2017-01-19 06:36:07 | 映画評
タキさんの押しつけ書評
『百田尚樹:ボックス!』



昨年の春(2016年4月)に逝ってしまった滝川浩一君を偲びつつ

これは、悪友の映画評論家・滝川浩一が個人的に身内に流している書評ですが、もったいないので転載いたしました。


BOX…「箱」を意味する名詞であるとともに、「ボクシングする」という動詞でもる。

 だから本作は「箱!」ではなく、(ボクシングで)戦え!の意味。プロボクシングで「ファイト!」と言うのと同じ意味です。
 百田さん、今回もジャンルが変わり 文体も変化している。高校ボクシング部が舞台で、天才的ボクサー/鏑矢とその友人/優希、副顧問の高田(20代女性)の三人が主人公。文体は三人称だが、優希と高田の視線から交互に語られ、鏑矢が自ら独白する事がない。この構成が面白い。

 これは「あしたのジョー」の学園青春物語です。我々の世代……百田氏は若干若いが……は ボクシングと言えば「あしたのジョー」を抜きには有り得ない。こいつはジョー、こっちが力石、段平のオッツァンもいる。漫画のドヤ街ほどではないが、舞台は西成の高校。荒川土手は淀川に代わって、舞台設定も見事にはま
り込む。
 基本的なボクシング知識とアマチュアボクシングについて、やけに詳しく説明してある。現実にボクシング部に取材もしているが、百田氏も高校生ボクサーだったらしい。ちょっとビックリいたしました。 これもホンマに上手い小説です。ボクシング題材の小説ってのは たくさん有りそうで 実は殆どありません。漫画なら絵で、映画なら映像で 戦いの迫力を表現できますが、これを「文字」でとなると難しい。本作では、まるで試合会場にいるかのごとくに感じますから これは尋常の表現力ではありまん。

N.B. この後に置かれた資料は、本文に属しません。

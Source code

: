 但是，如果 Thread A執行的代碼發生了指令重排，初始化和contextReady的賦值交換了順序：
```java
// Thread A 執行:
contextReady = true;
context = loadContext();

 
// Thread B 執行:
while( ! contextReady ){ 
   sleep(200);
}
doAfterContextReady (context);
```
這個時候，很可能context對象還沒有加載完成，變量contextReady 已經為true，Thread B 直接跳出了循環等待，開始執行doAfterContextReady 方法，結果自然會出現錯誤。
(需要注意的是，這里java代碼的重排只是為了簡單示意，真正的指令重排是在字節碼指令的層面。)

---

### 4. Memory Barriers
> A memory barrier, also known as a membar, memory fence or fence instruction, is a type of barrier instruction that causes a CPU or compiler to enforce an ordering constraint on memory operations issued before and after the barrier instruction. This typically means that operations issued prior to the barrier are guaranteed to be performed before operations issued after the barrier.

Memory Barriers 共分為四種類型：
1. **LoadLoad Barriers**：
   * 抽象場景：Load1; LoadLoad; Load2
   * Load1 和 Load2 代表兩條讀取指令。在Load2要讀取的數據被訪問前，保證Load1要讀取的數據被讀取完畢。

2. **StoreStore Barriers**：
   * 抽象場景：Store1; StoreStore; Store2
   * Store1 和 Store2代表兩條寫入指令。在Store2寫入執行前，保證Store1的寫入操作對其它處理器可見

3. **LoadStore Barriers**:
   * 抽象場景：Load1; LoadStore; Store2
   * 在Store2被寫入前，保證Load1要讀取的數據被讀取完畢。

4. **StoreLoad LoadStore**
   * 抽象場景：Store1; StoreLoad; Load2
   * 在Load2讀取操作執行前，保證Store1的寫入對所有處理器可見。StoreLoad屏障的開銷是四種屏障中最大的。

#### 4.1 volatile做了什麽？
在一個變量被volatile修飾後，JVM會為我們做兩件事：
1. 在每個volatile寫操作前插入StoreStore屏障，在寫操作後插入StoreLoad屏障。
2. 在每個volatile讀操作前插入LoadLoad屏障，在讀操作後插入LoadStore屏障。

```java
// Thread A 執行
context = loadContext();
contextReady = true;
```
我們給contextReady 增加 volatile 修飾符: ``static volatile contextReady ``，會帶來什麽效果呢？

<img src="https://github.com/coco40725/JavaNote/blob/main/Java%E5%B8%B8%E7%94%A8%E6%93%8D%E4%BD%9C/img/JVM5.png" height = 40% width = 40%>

 リング上でステップするキユッキユッって音、バンチが決まった時の内臓に響く音、ボクサーの息づかい飛び散る汗……目の前に浮かび上がっています。
 そして、サブキャラクター達も 実に見事に描き込まれ それぞれに重要な役割を担っている。何より みんな肉体を持って生きています。全員が「青春の懊悩」の真っ只中、悲劇のヒロイン(始めはとてもそうとは思えない)も登場する。
 単なる青春ストーリーではなく、人間の成長をボクシングを通して語る小説です。ラストが予定調和すぎて嫌なんですが……これが百田尚樹のハッピーエンド、認める事にいたします。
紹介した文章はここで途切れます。